TASK DETAILS:
For the string "lines", search the entries below and copy every line where it appears.

DATA TO EXAMINE:

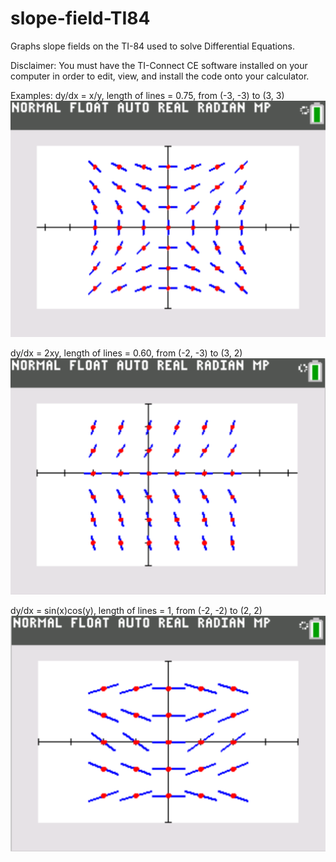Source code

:# slope-field-TI84
Graphs slope fields on the TI-84 used to solve Differential Equations.

Disclaimer:
You must have the TI-Connect CE software installed on your computer in order to edit, view, and install the code onto your calculator.

Examples:
dy/dx = x/y, length of lines = 0.75, from (-3, -3) to (3, 3)
![alt text](assets/xy.png)

dy/dx = 2xy, length of lines = 0.60, from (-2, -3) to (3, 2)
![alt text](assets/2xy.png)

dy/dx = sin(x)cos(y), length of lines = 1, from (-2, -2) to (2, 2)
![alt text](assets/sinxcosy.png)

COMPLETED TASK:
dy/dx = x/y, length of lines = 0.75, from (-3, -3) to (3, 3)
dy/dx = 2xy, length of lines = 0.60, from (-2, -3) to (3, 2)
dy/dx = sin(x)cos(y), length of lines = 1, from (-2, -2) to (2, 2)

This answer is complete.